— TASK OBJECTIVE —
For every line in the records below that holds "skill", make a copy.

— Collected data entries —
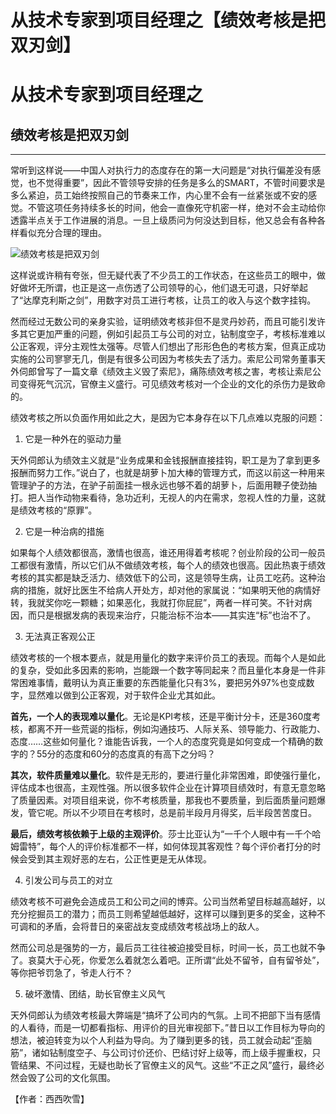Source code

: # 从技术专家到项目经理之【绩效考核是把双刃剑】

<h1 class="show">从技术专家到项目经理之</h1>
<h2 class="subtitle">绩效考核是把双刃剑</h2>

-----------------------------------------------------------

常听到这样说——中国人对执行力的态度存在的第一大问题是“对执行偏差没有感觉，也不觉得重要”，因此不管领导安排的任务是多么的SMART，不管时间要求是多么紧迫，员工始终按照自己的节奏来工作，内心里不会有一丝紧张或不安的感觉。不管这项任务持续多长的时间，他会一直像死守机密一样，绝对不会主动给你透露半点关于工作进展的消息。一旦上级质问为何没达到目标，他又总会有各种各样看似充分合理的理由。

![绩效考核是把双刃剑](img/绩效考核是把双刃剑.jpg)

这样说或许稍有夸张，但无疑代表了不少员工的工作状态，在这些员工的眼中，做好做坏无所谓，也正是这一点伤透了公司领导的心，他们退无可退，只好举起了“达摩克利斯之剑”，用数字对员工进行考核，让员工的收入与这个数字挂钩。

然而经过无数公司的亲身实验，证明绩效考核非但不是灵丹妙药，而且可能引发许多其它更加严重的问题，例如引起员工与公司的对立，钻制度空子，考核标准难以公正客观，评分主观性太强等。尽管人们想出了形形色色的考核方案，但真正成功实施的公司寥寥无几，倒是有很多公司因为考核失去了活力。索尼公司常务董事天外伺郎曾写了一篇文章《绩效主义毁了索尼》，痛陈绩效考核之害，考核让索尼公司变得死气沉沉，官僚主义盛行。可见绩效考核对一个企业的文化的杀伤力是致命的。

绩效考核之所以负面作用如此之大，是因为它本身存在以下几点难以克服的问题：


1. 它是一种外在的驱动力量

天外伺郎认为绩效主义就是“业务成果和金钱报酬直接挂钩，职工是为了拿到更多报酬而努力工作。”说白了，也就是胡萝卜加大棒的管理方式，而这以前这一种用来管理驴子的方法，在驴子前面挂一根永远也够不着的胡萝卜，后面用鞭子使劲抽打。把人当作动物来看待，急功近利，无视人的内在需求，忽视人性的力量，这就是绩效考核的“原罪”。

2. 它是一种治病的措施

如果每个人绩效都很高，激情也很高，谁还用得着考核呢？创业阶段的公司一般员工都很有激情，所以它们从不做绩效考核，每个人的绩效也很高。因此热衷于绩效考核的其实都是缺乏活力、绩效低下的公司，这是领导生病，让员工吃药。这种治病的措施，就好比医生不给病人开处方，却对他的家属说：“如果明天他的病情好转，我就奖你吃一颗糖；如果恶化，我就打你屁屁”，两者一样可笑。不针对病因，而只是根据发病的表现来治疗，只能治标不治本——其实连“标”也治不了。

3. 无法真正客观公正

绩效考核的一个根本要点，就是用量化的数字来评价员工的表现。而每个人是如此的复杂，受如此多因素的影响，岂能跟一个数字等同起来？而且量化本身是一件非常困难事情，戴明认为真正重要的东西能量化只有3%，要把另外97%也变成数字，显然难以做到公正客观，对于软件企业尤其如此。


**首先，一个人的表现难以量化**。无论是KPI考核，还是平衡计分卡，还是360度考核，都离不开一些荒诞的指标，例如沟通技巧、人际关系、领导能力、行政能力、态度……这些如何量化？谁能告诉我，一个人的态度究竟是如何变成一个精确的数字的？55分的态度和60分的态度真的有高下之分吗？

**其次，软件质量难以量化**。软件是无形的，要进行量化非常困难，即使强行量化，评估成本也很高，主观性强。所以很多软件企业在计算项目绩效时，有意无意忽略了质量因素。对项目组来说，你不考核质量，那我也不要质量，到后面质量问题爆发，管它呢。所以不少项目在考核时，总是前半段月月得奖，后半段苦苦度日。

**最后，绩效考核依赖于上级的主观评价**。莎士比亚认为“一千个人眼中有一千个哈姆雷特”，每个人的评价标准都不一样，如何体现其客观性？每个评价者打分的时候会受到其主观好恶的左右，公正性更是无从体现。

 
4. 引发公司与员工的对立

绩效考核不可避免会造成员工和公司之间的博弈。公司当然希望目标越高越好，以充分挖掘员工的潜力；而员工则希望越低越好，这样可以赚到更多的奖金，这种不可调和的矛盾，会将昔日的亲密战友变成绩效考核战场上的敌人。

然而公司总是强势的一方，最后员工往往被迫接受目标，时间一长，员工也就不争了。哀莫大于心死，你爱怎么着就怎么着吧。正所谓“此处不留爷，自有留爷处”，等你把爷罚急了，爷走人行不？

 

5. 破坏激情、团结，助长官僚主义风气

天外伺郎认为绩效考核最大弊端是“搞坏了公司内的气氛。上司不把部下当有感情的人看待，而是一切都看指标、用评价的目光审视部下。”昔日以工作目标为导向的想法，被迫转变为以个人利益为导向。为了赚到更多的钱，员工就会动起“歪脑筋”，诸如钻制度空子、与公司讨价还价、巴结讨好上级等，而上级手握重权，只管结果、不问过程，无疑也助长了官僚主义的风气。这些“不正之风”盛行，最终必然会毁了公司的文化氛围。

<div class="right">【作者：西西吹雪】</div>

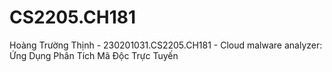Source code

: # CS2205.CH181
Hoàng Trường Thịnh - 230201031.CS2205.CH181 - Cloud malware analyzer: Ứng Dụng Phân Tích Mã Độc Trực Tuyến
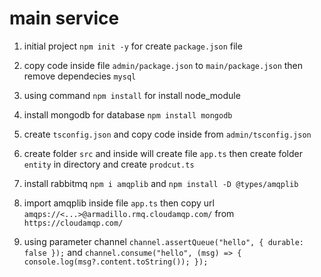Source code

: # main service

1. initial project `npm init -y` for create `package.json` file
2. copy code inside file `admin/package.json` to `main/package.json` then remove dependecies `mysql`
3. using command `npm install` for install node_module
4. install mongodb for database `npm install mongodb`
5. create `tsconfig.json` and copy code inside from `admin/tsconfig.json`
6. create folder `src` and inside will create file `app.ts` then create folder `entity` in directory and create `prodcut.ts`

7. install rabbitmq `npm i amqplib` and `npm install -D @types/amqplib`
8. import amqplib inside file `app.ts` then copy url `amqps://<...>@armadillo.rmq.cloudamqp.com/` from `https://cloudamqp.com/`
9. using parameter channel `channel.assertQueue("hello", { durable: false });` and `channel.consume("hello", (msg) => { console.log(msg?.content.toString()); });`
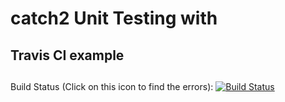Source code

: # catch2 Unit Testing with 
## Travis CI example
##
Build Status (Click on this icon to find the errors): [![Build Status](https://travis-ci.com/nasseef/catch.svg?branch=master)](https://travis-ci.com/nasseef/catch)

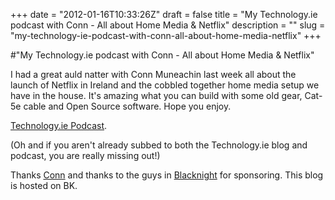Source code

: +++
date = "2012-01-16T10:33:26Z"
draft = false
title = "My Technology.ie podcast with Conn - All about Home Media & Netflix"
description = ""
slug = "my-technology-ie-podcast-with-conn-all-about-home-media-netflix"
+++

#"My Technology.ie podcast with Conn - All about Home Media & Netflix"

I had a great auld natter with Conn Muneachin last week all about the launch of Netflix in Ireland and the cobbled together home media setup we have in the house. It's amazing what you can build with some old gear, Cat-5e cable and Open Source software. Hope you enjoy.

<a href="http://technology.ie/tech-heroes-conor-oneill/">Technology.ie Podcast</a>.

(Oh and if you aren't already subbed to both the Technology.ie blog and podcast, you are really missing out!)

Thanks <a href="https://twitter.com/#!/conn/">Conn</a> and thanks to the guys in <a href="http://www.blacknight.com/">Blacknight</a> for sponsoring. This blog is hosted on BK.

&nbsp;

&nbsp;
==
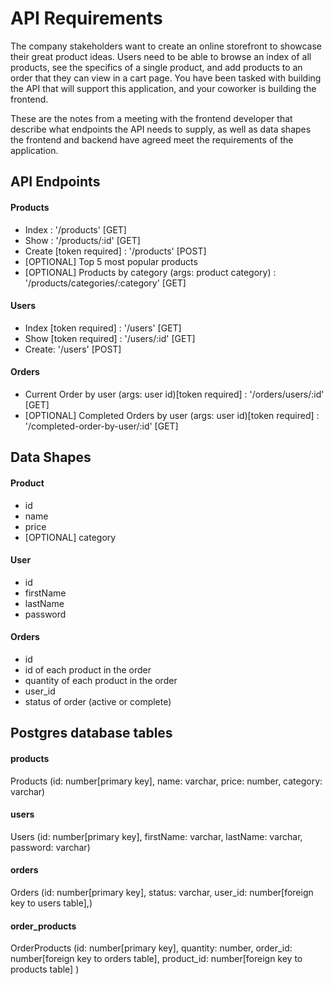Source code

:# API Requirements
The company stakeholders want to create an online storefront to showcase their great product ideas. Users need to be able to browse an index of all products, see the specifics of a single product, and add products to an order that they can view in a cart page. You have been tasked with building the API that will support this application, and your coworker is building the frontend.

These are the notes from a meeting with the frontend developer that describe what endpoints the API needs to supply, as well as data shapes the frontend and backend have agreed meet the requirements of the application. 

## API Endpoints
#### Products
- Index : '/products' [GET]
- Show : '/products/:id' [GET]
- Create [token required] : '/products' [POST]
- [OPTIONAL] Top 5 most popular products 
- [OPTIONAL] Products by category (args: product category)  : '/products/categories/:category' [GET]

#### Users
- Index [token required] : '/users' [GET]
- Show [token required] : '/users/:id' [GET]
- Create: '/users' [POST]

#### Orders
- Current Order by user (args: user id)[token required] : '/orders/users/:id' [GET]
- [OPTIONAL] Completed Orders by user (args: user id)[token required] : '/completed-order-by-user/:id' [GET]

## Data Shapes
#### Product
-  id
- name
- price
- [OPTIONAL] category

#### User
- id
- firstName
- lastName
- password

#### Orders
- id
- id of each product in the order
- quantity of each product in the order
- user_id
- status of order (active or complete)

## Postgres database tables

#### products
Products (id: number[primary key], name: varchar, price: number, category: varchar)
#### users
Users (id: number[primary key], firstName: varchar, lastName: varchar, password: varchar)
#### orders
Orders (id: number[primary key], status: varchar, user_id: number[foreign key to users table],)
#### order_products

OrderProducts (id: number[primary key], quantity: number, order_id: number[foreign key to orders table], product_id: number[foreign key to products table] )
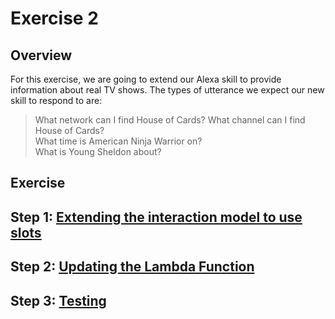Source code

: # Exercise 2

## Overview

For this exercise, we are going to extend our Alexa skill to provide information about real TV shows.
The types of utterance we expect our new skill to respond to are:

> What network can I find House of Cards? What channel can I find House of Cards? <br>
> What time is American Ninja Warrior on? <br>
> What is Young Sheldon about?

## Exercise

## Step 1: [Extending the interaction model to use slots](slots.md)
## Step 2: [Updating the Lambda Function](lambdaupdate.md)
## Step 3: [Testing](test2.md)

— FINISHED EXERCISE —
For this exercise, we are going to extend our Alexa skill to provide information about real TV shows.
The types of utterance we expect our new skill to respond to are:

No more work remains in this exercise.